Act of the South African parliament focused on matters relating to children

The Children's Act, 2005 (Act No. 38 of 2005) is an act of the Parliament of South Africa that consolidates and reforms the law on matters related to children. It deals with topics including the age of majority, paternity, custody, child support, guardianship, parenting plans, children's courts, circumcision, day care, child protection, foster care, group homes, adoption, surrogacy, child abduction, and trafficking of children.

== History ==
Due to large support, the South African government decided on a set of rules and regulations regarding the country's Minors. This was introduced to the public eye in June 2006. Because of the division of powers between the national and Provincial governments, the statute was enacted in two parts. The original act, which was promulgated on 19 June 2006, contained only the provisions dealing with matters falling within the exclusive responsibility of the national government. The Children's Amendment Act, 2007, promulgated on 18 March 2008, amended the act to insert provisions dealing with matters for which the national and provincial governments share joint responsibility.
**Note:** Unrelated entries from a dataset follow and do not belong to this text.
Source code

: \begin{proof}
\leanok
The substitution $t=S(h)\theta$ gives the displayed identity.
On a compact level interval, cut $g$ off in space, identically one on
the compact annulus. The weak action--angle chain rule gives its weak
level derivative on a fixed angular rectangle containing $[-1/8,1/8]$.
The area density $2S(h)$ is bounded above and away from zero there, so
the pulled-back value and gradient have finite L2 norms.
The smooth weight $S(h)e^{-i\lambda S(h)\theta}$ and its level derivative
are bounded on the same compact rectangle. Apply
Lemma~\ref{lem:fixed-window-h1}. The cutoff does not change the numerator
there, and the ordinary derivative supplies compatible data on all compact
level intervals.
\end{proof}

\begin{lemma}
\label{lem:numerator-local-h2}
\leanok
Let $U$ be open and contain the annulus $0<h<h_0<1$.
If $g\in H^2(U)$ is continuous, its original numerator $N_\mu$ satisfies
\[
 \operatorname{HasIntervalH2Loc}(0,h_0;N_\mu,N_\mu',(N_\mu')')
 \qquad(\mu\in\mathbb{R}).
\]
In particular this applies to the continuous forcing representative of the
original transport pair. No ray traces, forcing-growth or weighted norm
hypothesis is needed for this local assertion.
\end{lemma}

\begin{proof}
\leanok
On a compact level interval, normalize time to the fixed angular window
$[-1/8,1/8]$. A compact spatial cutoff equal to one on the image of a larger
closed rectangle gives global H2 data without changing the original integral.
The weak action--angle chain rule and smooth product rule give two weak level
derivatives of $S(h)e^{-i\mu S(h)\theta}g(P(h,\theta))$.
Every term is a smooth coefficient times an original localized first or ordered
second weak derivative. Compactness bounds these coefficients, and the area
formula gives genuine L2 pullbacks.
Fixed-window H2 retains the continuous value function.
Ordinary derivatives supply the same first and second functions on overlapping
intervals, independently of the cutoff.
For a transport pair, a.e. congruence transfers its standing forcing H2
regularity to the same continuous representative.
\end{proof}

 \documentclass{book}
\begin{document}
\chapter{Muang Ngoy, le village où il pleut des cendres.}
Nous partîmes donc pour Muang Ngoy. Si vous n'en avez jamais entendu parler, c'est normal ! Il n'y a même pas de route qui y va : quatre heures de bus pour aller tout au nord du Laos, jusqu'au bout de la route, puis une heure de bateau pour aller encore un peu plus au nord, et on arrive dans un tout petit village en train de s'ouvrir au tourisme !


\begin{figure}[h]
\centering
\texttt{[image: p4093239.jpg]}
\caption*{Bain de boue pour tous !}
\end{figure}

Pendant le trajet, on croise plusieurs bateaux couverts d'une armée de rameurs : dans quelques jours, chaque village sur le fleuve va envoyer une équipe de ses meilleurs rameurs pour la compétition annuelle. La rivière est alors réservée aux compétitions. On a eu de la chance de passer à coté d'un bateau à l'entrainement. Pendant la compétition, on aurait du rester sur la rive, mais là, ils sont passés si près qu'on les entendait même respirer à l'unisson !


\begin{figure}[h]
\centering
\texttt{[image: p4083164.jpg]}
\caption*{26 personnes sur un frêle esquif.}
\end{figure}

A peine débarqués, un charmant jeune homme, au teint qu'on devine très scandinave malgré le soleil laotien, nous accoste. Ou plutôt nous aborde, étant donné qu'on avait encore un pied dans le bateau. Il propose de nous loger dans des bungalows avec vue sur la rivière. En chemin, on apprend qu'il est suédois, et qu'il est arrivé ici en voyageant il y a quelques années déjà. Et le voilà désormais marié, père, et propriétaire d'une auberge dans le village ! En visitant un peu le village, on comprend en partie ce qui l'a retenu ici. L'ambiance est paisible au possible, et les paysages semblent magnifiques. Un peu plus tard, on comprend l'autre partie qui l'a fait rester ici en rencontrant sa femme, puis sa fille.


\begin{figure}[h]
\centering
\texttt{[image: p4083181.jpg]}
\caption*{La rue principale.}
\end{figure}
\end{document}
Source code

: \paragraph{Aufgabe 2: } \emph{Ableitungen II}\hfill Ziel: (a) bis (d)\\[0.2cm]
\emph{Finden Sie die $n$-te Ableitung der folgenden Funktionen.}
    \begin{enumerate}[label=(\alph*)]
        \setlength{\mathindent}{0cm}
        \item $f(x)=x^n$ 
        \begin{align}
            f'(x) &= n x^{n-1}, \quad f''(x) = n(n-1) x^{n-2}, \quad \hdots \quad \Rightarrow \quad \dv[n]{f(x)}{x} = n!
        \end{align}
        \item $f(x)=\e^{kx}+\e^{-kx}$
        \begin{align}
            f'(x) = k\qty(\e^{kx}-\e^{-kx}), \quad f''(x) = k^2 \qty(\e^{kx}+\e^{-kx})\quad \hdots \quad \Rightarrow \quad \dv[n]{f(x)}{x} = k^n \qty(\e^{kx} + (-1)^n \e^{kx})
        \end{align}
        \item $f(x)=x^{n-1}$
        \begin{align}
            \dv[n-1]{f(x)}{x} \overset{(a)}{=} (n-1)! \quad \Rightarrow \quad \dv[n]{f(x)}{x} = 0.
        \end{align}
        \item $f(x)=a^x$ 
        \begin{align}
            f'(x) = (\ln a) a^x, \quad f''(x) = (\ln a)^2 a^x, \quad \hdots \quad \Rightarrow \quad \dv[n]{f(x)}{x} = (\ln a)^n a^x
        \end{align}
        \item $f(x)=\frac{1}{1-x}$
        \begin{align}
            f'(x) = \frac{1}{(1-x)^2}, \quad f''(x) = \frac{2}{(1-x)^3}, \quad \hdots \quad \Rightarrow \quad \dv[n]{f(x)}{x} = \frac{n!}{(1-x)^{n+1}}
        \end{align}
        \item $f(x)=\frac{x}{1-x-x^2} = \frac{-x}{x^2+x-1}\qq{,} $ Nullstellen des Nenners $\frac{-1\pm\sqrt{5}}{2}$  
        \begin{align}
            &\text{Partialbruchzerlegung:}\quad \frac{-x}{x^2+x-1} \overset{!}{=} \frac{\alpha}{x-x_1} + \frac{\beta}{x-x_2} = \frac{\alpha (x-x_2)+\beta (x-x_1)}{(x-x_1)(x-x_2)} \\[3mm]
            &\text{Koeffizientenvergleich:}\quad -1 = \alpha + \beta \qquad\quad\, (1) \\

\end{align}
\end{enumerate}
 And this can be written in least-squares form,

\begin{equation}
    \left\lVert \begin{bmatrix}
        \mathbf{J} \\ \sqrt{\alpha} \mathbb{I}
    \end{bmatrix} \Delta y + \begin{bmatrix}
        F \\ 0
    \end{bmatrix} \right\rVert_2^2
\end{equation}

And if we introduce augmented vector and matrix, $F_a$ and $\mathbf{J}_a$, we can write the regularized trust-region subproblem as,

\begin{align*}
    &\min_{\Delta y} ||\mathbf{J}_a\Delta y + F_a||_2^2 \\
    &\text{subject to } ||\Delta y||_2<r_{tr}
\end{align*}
Some provisions of the act, including the reduction of the age of majority from 21 to 18, came into force on 11 July 2007, while the rest came into force on 1 April 2010. Currently, all revisions have been made and are fully in force.

== Rights given ==
In long text, it is an act to give effect to certain rights of children as contained in the Constitution; to set out principles relating to the care and protection of children; to define parental responsibilities and rights; to make further provision regarding children's courts; to provide for partial care of children; to provide for early childhood development; to provide for the issuing of contribution orders; to provide for prevention and early intervention; to provide for children in alternative care; to provide for foster care; to provide for child and youth care centres and drop-in centres; to make new provision for the adoption of children; to provide for inter-country adoption; to give effect to the Hague Convention on Inter-country Adoption; to prohibit child abduction and to give effect to the Hague Convention on International Child Abduction; to provide for surrogate motherhood; and to create certain new offences relating to children; and to provide for matters connected therewith.